Nor is it overly helpful to our cause to refute an ancillary point I did not make. My point is simply that not even Hamilton claimed that the Supreme Court was the final arbiter of constitutional matters (as does the modern court vis-à-vis Cooper v. Aaron). My use of the term “monopoly” referred to the argument constructed by the charter’s opponents who alleged – presciently, I might add – that unlike judicial power in Great Britain and the several States, the proposed Supreme Court would have a monopoly on construing the laws of the new constitution.

 

Moreover, as I winked in the commentary, Federalist #81 is not going to pry people away from the X Factor anytime soon.

RobertRich1
RobertRich1

Thanks for the article. Don't know what 'Libertarians' the author thinks he's is talking to, as Robert's 'mental defect' position was the argument brought by Libertarian attorneys before the court. For info on people using voluntary Libertarian tools on similar and other issues, please see the non-partisan Libertarian Institute @ http://​www.Libertarian-Institute.Info ....

sweatyfederalst
sweatyfederalst

@RobertRich1

Fascinating site.
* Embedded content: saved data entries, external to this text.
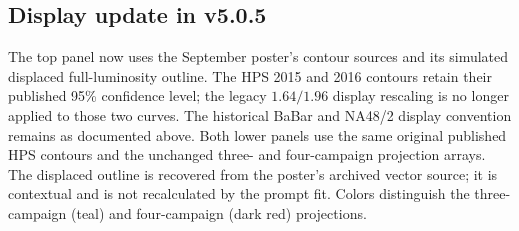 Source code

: \subsection{Display update in v5.0.5}
The top panel now uses the September poster's contour sources and its
simulated displaced full-luminosity outline. The HPS 2015 and 2016 contours
retain their published 95\% confidence level; the legacy $1.64/1.96$ display
rescaling is no longer applied to those two curves. The historical BaBar
and NA48/2 display convention remains as documented above. Both lower
panels use the same original published HPS contours and the unchanged
three- and four-campaign projection arrays. The displaced outline is
recovered from the poster's archived vector source; it is contextual and
is not recalculated by the prompt fit. Colors distinguish the three-campaign
(teal) and four-campaign (dark red) projections.
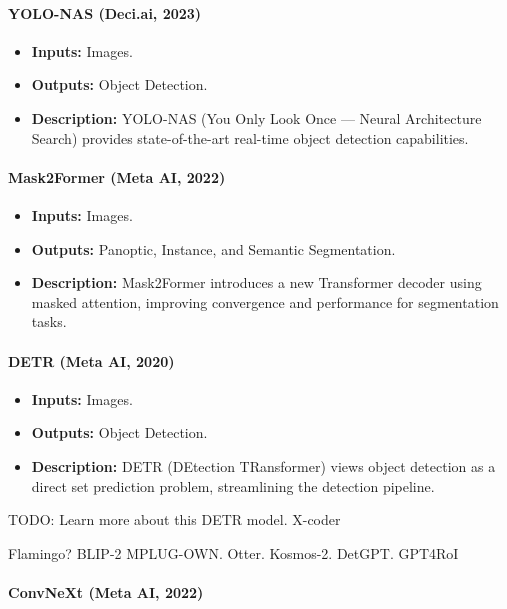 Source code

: \documentclass[12pt]{article}
\begin{document}
\paragraph{YOLO-NAS (Deci.ai, 2023)}

\begin{itemize}
    \item \textbf{Inputs:} Images.
    \item \textbf{Outputs:} Object Detection.
    \item \textbf{Description:} YOLO-NAS (You Only Look Once — Neural Architecture Search) provides state-of-the-art real-time object detection capabilities.
\end{itemize}

\paragraph{Mask2Former (Meta AI, 2022)}

\begin{itemize}
    \item \textbf{Inputs:} Images.
    \item \textbf{Outputs:} Panoptic, Instance, and Semantic Segmentation.
    \item \textbf{Description:} Mask2Former introduces a new Transformer decoder using masked attention, improving convergence and performance for segmentation tasks.
\end{itemize}

\paragraph{DETR (Meta AI, 2020)}

\begin{itemize}
    \item \textbf{Inputs:} Images.
    \item \textbf{Outputs:} Object Detection.
    \item \textbf{Description:} DETR (DEtection TRansformer) views object detection as a direct set prediction problem, streamlining the detection pipeline.
\end{itemize}

TODO: Learn more about this DETR model. X-coder

Flamingo? BLIP-2 MPLUG-OWN. Otter. Kosmos-2. DetGPT. GPT4RoI

\paragraph{ConvNeXt (Meta AI, 2022)}
\end{document}
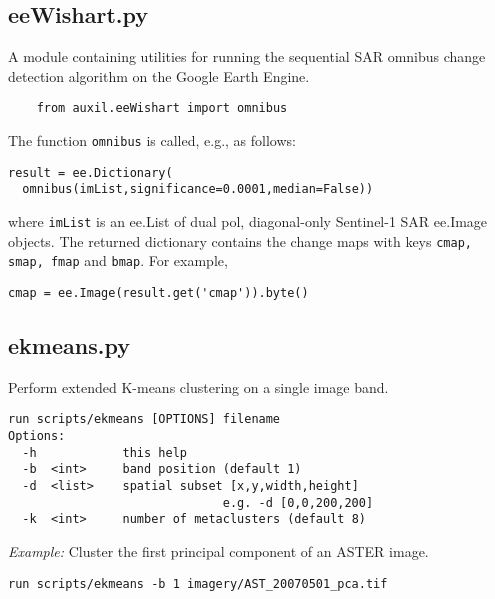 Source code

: \documentclass{paper}
\begin{document}
\subsection*{eeWishart.py}
A module containing utilities for running the sequential SAR omnibus change detection algorithm on the Google Earth Engine.
\begin{verbatim}
    from auxil.eeWishart import omnibus
\end{verbatim}
The function {\tt omnibus} is called, e.g., as follows:
\begin{lstlisting}
result = ee.Dictionary(
  omnibus(imList,significance=0.0001,median=False))
\end{lstlisting}
where {\tt imList} is an ee.List of dual pol, diagonal-only Sentinel-1 SAR ee.Image objects. The returned dictionary contains the change maps with keys
{\tt cmap, smap, fmap} and {\tt bmap}. For example,
\begin{lstlisting}
cmap = ee.Image(result.get('cmap')).byte()
\end{lstlisting}




\subsection*{ekmeans.py}
Perform extended K-means clustering on a single image band.
\begin{verbatim}
run scripts/ekmeans [OPTIONS] filename
Options:
  -h            this help
  -b  <int>     band position (default 1)
  -d  <list>    spatial subset [x,y,width,height]
                              e.g. -d [0,0,200,200]
  -k  <int>     number of metaclusters (default 8)
\end{verbatim}
{\it Example:} Cluster the first principal component  of an ASTER image.
\begin{lstlisting}
run scripts/ekmeans -b 1 imagery/AST_20070501_pca.tif
\end{lstlisting}
\end{document}
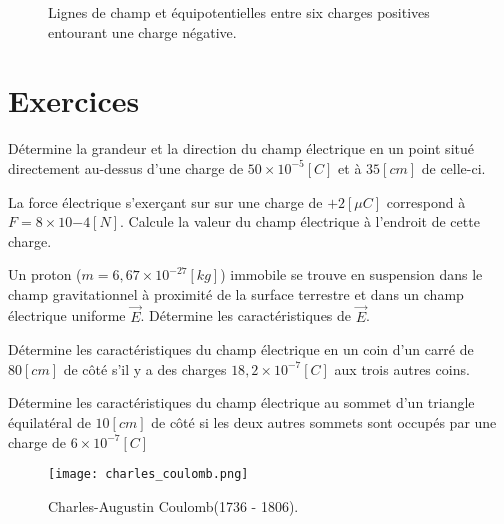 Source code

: \begin{figure}[!ht]
    \centering
    \resizebox{.7\linewidth}{!}{}
    \caption{Lignes de champ et équipotentielles entre six charges positives entourant une charge négative.}
    \label{six_charges}
\end{figure}

\newpage

\section{Exercices}
\begin{exercise}
    Détermine la grandeur et la direction du champ électrique en un point situé directement au-dessus d'une charge de \(50 \times 10^{-5}[C]\) et à \(35[cm]\) de celle-ci.
\end{exercise}

\begin{exercise}
    La force électrique s'exerçant sur sur une charge de \(+2 [\mu C]\) correspond à \(F=8 \times 10{-4}[N]\). Calcule la valeur du champ électrique à l'endroit de cette charge.
\end{exercise}

\begin{exercise}
    Un proton (\(m=6,67 \times 10^{-27}[kg]\)) immobile se trouve en suspension dans le champ gravitationnel à proximité de la surface terrestre et dans un champ électrique uniforme \(\vec{E}\). Détermine les caractéristiques de \(\vec{E}\).
\end{exercise}

\begin{exercise}
    Détermine les caractéristiques du champ électrique en un coin d'un carré de \(80[cm]\) de côté s'il y a des charges \(18,2 \times 10^{-7}[C]\) aux trois autres coins.
\end{exercise}

\begin{exercise}
    Détermine les caractéristiques du champ électrique au sommet d'un triangle équilatéral de \(10[cm]\) de côté si les deux autres sommets sont occupés par une charge de \(6 \times 10^{-7}[C]\)
\end{exercise}

\begin{figure}[h!]
    \centering
    \texttt{[image: charles\_coulomb.png]}
    \caption{Charles-Augustin Coulomb(1736 - 1806).}
    \label{charles_coulomb}
\end{figure}
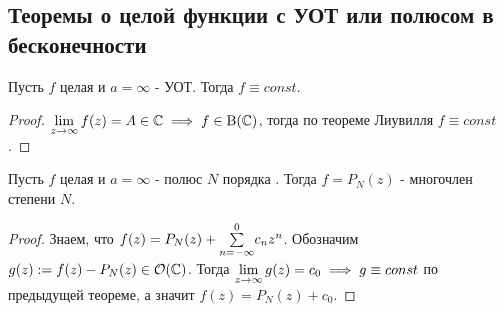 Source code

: \subsection{Теоремы о целой функции с УОТ или полюсом в бесконечности}
\begin{theorem}
  Пусть $f$ целая и $a=\infty$ - УОТ. Тогда $f\equiv const$. 
\end{theorem}
\begin{proof}
  $\Lim{z}{\infty}f(z)=A\in\C\implies f\in {\rm B}(\C)$, тогда по теореме Лиувилля $f\equiv const$. 
\end{proof}
\begin{theorem}
  Пусть $f$ целая и $a=\infty$ - полюс $N$ порядка . Тогда $f=P_N(z)$ - многочлен степени $N$. 
\end{theorem}
\begin{proof}
  Знаем, что $f(z) = P_N(z) + \Sum{n=-\infty}{0}c_nz^n$. Обозначим $g(z):=f(z) - P_N(z)\in\O(\C)$. Тогда $\Lim{z}{\infty}g(z) = c_0\implies g\equiv const$ по предыдущей теореме, а значит $f(z) = P_N(z) + c_0$.
\end{proof}
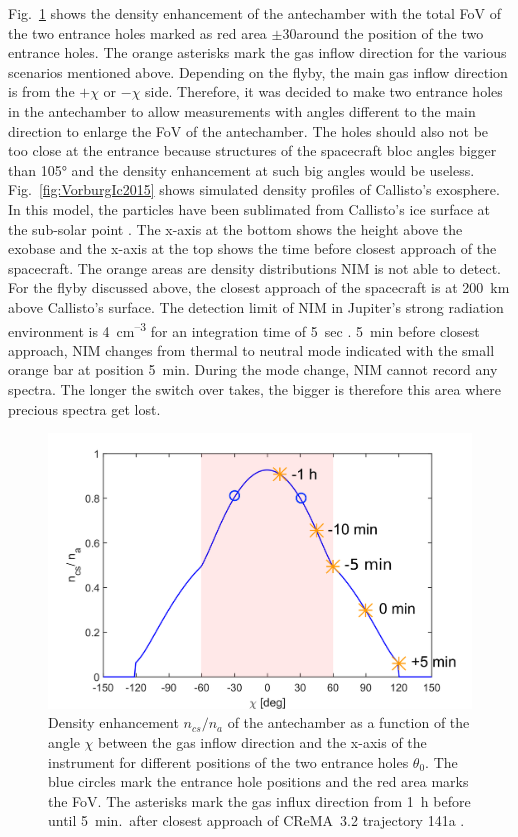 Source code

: 	Fig.~\ref{fig:densEnhChiFlyby} shows the density enhancement of the antechamber with the total FoV of the two entrance holes marked as red area $\pm$30\degree around the position of the two entrance holes. The orange asterisks mark the gas inflow direction for the various scenarios mentioned above. Depending on the flyby, the main gas inflow direction is from the $+\chi$ or $-\chi$ side. Therefore, it was decided to make two entrance holes in the antechamber to allow measurements with angles different to the main direction to enlarge the FoV of the antechamber. The holes should also not be too close at the entrance because structures of the spacecraft bloc angles bigger than 105° and the density enhancement at such big angles would be useless.\\
	Fig.~\ref{fig:VorburgIc2015} shows simulated density profiles of Callisto's exosphere. In this model, the particles have been sublimated from Callisto's ice surface at the sub-solar point \cite{Vorburger2015}. The x-axis at the bottom shows the height above the exobase and the x-axis at the top shows the time before closest approach of the spacecraft. The orange areas are density distributions NIM is not able to detect. For the flyby discussed above, the closest approach of the spacecraft is at 200~km above Callisto's surface. The detection limit of NIM in Jupiter's strong radiation environment is 4~cm\textsuperscript{--3} for an integration time of 5~sec \cite{Lasi_2017_Detector}. 5~min before closest approach, NIM changes from thermal to neutral mode indicated with the small orange bar at position 5~min. During the mode change, NIM cannot record any spectra. The longer the switch over takes, the bigger is therefore this area where precious spectra get lost.\\
	\begin{figure}[H]
		\centering
		\includegraphics[width=.8\textwidth]{Bilder/Chi_theta0_flyby.png}
		\caption{Density enhancement $n_{cs}/n_a$ of the antechamber as a function of the angle $\chi$ between the gas inflow direction and the x-axis of the instrument for different positions of the two entrance holes $\theta_0$. The blue circles mark the entrance hole positions and the red area marks the FoV. The asterisks mark the gas influx direction from 1~h before until 5~min.\ after closest approach of CReMA~3.2 trajectory 141a \cite{SOC_Crema3p2}.}
		\label{fig:densEnhChiFlyby}
	\end{figure}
If mainstream libertarianism promotes unconstitutional taxing schemes to funnel citizens toward one economic decision or another, I daresay I’m revoking my affinity for that label.

Monorprise
Monorprise

 @sweatyfederalst 

Many self-proclaimed libertarian are in actuality anything but.  Take John Steward for example can you believe he actually calls himself a libertarian?

 

To be quite honest I'm not sure there is any label any man can create that will not be hijacked by anther man seeking to claim indemnity from its virtues while caring them not.